Geo-data processing and analysis
We aim to develop efficient and robust methodologies and algorithms for parameter estimation and prediction, quality assessment, and statistical testing.
To study and monitor our changing Earth, including our living environment, we need observational data, i.e. measurements from all kinds of sensors, which may be on-board satellites, airplanes and ground-based — lots of data.
Generally we cannot directly measure what we want to know…, so, we do this indirectly: measuring other quantities which can be related to the parameters of interest through a mathematical model. Thereby, no measurement in practice is perfect, so we need to cope with errors in the measurements.
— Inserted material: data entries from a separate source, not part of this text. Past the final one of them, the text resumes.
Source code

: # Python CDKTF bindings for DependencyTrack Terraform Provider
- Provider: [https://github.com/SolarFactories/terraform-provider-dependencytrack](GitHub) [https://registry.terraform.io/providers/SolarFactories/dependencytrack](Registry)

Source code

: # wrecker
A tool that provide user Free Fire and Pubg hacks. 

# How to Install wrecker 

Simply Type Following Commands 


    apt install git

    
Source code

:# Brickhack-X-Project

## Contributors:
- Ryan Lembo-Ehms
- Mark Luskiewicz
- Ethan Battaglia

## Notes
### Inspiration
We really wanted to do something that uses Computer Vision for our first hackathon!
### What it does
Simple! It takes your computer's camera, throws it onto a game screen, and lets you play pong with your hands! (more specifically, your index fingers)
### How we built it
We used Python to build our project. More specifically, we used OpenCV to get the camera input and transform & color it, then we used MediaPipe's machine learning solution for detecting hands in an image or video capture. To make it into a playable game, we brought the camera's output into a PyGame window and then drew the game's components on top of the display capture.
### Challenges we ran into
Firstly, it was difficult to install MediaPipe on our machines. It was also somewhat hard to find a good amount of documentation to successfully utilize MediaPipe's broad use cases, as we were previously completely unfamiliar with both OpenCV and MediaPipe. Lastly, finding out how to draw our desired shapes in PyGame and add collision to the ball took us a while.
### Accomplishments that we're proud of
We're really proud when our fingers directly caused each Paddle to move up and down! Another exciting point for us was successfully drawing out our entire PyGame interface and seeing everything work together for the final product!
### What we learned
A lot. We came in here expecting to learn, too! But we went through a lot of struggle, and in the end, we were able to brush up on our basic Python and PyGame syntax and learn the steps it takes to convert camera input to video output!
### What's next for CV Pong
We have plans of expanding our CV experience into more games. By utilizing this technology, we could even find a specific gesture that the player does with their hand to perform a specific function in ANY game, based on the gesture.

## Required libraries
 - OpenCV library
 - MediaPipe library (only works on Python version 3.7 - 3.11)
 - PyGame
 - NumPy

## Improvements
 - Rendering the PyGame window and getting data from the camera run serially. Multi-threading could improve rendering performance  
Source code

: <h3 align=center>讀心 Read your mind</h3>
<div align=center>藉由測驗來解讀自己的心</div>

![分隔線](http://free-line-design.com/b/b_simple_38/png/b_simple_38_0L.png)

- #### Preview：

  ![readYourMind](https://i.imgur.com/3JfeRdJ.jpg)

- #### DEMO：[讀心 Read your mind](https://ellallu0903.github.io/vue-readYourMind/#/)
Only then we can make inferences about the parameters of interest.
Our approach to geo-data processing, or observation theory, is world leading and based on decades of experience in research and teaching in geodesy and the wider geosciences in Delft.
Geo-data analysis as one of the pillars – together with physical modelling – of Geoscience and Remote Sensing.
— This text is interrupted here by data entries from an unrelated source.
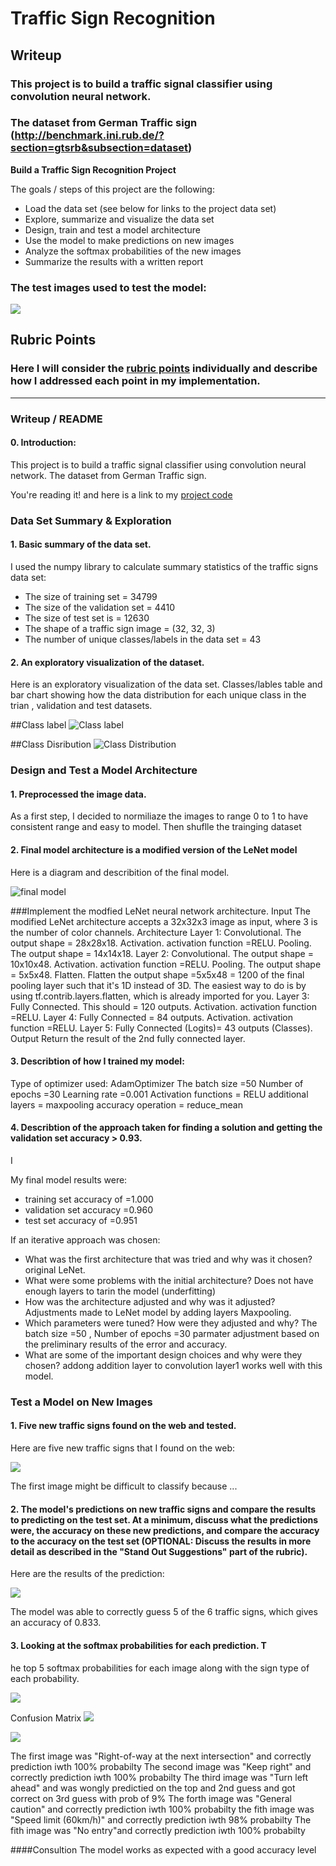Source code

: # **Traffic Sign Recognition** 

## Writeup

### This project is to build a traffic signal classifier using convolution neural network.
### The dataset from German Traffic sign (http://benchmark.ini.rub.de/?section=gtsrb&subsection=dataset)

**Build a Traffic Sign Recognition Project**

The goals / steps of this project are the following:
* Load the data set (see below for links to the project data set)
* Explore, summarize and visualize the data set
* Design, train and test a model architecture
* Use the model to make predictions on new images
* Analyze the softmax probabilities of the new images
* Summarize the results with a written report

### The test images used to test the model:

![](https://github.com/emilkaram/Udacity-CarND-Traffic-Sign-Classifier-Project2/blob/master/images/prediction.png)



## Rubric Points
### Here I will consider the [rubric points](https://review.udacity.com/#!/rubrics/481/view) individually and describe how I addressed each point in my implementation.  

---
### Writeup / README

#### 0. Introduction:
This project is to build a traffic signal classifier using convolution neural network.
The dataset from German Traffic sign. 

You're reading it! and here is a link to my [project code](https://github.com/emilkaram/Udacity-CarND-Traffic-Sign-Classifier-Project2/blob/master/Traffic_Sign_Classifier%20-emil8.ipynb)

### Data Set Summary & Exploration

#### 1. Basic summary of the data set.
I used the numpy library to calculate summary statistics of the traffic signs data set:

* The size of training set = 34799
* The size of the validation set = 4410
* The size of test set is = 12630
* The shape of a traffic sign image = (32, 32, 3)
* The number of unique classes/labels in the data set = 43

#### 2. An exploratory visualization of the dataset.

Here is an exploratory visualization of the data set.
Classes/lables table and bar chart showing how the data distribution for each unique class in the trian , validation and test datasets.

##Class label
![Class label](https://github.com/emilkaram/Udacity-CarND-Traffic-Sign-Classifier-Project2/blob/master/images/classes.png)

##Class Disribution
![Class Distribution](https://github.com/emilkaram/Udacity-CarND-Traffic-Sign-Classifier-Project2/blob/master/images/class%20dist.png)

### Design and Test a Model Architecture

#### 1. Preprocessed the image data.

As a first step, I decided to normiliaze the images to range 0 to 1 to have consistent range and easy to model.
Then shuflle the trainging dataset
 


#### 2. Final model architecture is a modified version of the LeNet model 
Here is a diagram and describition of the final model.

 ![final model](https://github.com/emilkaram/Udacity-CarND-Traffic-Sign-Classifier-Project2/blob/master/images/Modified_LeNet.png)
 
###Implement the modfied LeNet neural network architecture.
Input The modified LeNet architecture accepts a 32x32x3 image as input, where 3 is the number of color channels.
Architecture Layer 1: Convolutional. The output shape = 28x28x18.
Activation. activation function =RELU.
Pooling. The output shape = 14x14x18.
Layer 2: Convolutional. The output shape = 10x10x48.
Activation. activation function =RELU.
Pooling. The output shape = 5x5x48.
Flatten. Flatten the output shape =5x5x48 = 1200 of the final pooling layer such that it's 1D instead of 3D. The easiest way to do is by using tf.contrib.layers.flatten, which is already imported for you.
Layer 3: Fully Connected. This should = 120 outputs.
Activation. activation function =RELU.
Layer 4: Fully Connected = 84 outputs.
Activation. activation function =RELU.
Layer 5: Fully Connected (Logits)= 43 outputs (Classes).
Output Return the result of the 2nd fully connected layer.

#### 3. Describtion of how I trained my model:
Type of optimizer used: AdamOptimizer
The batch size =50 
Number of epochs =30
Learning rate =0.001
Activation functions = RELU
additional layers = maxpooling
accuracy operation = reduce_mean

 

#### 4. Describtion of the approach taken for finding a solution and getting the validation set accuracy > 0.93.
I 

My final model results were:
* training set accuracy of =1.000
* validation set accuracy =0.960
* test set accuracy of =0.951

If an iterative approach was chosen:
* What was the first architecture that was tried and why was it chosen? original LeNet.
* What were some problems with the initial architecture? Does not have enough layers to tarin the model (underfitting)
* How was the architecture adjusted and why was it adjusted? 
 Adjustments made to LeNet model by adding layers Maxpooling.
* Which parameters were tuned? How were they adjusted and why? The batch size =50  , Number of epochs =30 parmater adjustment based on the preliminary results of the error and accuracy.
* What are some of the important design choices and why were they chosen? addong addition layer to convolution layer1 works well with this model.

 
 

### Test a Model on New Images

#### 1. Five new traffic signs found on the web and tested.

Here are five new traffic signs that I found on the web:

![](https://github.com/emilkaram/Udacity-CarND-Traffic-Sign-Classifier-Project2/blob/master/images/test_samples.png)


The first image might be difficult to classify because ...

#### 2. The model's predictions on new traffic signs and compare the results to predicting on the test set. At a minimum, discuss what the predictions were, the accuracy on these new predictions, and compare the accuracy to the accuracy on the test set (OPTIONAL: Discuss the results in more detail as described in the "Stand Out Suggestions" part of the rubric).

Here are the results of the prediction:

![](https://github.com/emilkaram/Udacity-CarND-Traffic-Sign-Classifier-Project2/blob/master/images/prediction.png)


The model was able to correctly guess 5 of the 6 traffic signs, which gives an accuracy of 0.833. 


#### 3. Looking at the softmax probabilities for each prediction. T
he top 5 softmax probabilities for each image along with the sign type of each probability.  

![](https://github.com/emilkaram/Udacity-CarND-Traffic-Sign-Classifier-Project2/blob/master/images/prob.png)


Confusion Matrix
![](https://github.com/emilkaram/Udacity-CarND-Traffic-Sign-Classifier-Project2/blob/master/images/CM.png)


![](https://github.com/emilkaram/Udacity-CarND-Traffic-Sign-Classifier-Project2/blob/master/images/prediction.png)
 
The first image was "Right-of-way at the next intersection" and correctly prediction iwth 100% probabilty
The second image was "Keep right" and correctly prediction iwth 100% probabilty
The third image was "Turn left ahead" and was wongly predictied on the top and 2nd guess and got correct on 3rd guess with prob of 9%
The forth image was "General caution" and correctly prediction iwth 100% probabilty
the fith image was "Speed limit (60km/h)" and correctly prediction iwth 98% probabilty
The fith image was "No entry"and correctly prediction iwth 100% probabilty

####Consultion
The model works as expected with a good accuracy level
Our approach to geo-data processing, or observation theory, is world leading and based on decades of experience in research and teaching in geodesy and the wider geosciences in Delft.
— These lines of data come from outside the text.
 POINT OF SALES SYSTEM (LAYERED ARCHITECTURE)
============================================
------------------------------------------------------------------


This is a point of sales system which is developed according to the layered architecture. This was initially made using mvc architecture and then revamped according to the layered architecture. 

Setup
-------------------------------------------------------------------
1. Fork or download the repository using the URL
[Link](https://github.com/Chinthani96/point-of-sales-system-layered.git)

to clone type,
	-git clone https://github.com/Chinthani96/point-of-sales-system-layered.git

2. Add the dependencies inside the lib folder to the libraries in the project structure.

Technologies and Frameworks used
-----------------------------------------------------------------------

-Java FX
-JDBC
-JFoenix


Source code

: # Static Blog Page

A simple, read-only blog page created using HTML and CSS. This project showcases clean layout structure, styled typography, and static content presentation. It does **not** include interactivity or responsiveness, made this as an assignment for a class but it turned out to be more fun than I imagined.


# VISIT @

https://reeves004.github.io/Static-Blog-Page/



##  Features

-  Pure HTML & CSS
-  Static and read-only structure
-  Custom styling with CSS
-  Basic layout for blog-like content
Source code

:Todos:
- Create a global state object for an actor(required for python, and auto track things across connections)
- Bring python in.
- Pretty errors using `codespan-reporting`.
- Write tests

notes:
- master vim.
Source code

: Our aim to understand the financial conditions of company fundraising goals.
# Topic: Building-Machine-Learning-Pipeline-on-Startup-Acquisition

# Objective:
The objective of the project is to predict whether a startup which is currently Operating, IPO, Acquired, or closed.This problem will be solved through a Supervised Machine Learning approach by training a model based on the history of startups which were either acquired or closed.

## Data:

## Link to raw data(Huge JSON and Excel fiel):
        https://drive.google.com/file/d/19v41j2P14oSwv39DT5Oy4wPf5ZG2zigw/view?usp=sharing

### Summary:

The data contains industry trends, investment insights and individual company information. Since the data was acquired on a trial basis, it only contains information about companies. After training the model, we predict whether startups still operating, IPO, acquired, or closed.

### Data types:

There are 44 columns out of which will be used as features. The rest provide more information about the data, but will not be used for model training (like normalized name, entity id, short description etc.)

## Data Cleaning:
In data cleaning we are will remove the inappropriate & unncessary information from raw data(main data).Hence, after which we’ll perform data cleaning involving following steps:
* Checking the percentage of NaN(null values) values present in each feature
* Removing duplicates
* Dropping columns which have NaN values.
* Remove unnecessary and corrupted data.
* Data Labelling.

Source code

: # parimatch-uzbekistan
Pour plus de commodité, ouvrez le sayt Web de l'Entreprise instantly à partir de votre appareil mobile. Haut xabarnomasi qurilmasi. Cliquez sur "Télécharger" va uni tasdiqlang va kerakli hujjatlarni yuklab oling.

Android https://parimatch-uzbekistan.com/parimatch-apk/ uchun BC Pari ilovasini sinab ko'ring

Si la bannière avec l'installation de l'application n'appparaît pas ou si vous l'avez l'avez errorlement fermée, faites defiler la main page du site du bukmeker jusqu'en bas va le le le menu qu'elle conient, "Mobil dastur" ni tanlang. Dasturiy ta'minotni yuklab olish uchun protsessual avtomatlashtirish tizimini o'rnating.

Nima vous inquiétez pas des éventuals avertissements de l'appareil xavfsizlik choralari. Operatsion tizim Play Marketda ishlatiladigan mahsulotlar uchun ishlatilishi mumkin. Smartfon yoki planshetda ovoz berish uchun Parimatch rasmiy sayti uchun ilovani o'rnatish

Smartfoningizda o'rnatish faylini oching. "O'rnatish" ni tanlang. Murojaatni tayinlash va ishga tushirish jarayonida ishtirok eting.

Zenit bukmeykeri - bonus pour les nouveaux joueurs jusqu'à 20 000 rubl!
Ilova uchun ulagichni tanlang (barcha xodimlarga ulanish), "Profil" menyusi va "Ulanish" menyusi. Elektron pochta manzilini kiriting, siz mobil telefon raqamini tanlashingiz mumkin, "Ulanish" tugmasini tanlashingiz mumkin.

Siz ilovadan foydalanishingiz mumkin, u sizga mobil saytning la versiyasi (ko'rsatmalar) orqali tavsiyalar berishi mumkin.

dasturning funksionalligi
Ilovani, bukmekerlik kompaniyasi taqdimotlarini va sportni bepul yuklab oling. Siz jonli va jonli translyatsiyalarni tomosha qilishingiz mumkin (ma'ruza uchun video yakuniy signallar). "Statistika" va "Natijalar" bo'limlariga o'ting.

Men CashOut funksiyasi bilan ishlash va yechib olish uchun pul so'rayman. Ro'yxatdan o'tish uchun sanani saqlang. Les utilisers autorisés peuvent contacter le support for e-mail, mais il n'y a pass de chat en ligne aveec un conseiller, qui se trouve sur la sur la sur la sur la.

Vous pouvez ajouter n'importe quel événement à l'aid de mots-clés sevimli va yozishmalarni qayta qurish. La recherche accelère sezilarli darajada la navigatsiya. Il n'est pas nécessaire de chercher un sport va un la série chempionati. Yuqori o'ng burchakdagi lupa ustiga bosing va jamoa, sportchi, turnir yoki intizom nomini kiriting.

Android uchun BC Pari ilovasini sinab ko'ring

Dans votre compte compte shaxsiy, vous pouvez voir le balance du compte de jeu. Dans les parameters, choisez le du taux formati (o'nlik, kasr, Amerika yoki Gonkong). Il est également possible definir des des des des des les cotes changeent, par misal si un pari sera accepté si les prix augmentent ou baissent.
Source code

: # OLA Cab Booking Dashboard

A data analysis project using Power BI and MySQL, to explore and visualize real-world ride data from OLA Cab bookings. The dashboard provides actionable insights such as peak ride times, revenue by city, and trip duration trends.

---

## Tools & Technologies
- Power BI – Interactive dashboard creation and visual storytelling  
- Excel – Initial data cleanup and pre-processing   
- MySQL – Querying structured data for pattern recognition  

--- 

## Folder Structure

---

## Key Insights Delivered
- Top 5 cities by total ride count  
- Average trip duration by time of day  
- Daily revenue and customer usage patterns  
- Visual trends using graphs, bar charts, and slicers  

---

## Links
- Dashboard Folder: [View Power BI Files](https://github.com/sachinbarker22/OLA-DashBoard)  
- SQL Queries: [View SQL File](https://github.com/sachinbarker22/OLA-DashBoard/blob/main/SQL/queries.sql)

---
In any geoscience application which involves observational data, the first step is to come up with an appropriate measurement set-up. For instance, when you want to measure deformations of the Earth’s surface at the level of a few millimeters per year, you need to think of the type and frequency of measurements which give you the required level of accuracy.
After the actual data acquisition comes the processing of the data. For that we need to set-up a functional model (relating the observations to the unknown parameters of interest) and a stochastic model (describing the quality of the observations, hence accounting for the uncertainties). Using the concepts of least squares, best linear unbiased estimation and prediction, parameters are estimated or predicted, and analyzed in terms of precision and significance.
Are we done? No, not yet. Can we really rely on our results? Are we sure that the models we applied are correct? Are we sure that we (or our measurement system) did not make any mistake? Here is where statistical hypothesis testing comes into play. It is applied in order to decide whether the so-called null-hypothesis (our default model) is correct, or an alternative hypothesis about the model and data is to be used.
Let’s finally look at the challenges ahead. Firstly, there is the ever-increasing amount of data (big data!), bringing not only the problem of computational load, but also that of automated extraction of the information of interest with proper quality assessment. This is where machine learning and data mining enter the scene. Another challenge lies in the combination of data from multiple sensors, with different and often complex functional and stochastic models. And then there is the issue of trust, referred to as reliability, or integrity. More and more applications are safety-critical, think of automated driving of vehicles and detecting geo-hazards. This means that we need to be able to guarantee that the parameter estimates are close to the actual, or true values, and not far off by an incidental fault in the measurement system. For that we need to solve a complex testing problem with many alternative models to account for all the potential faults and threats.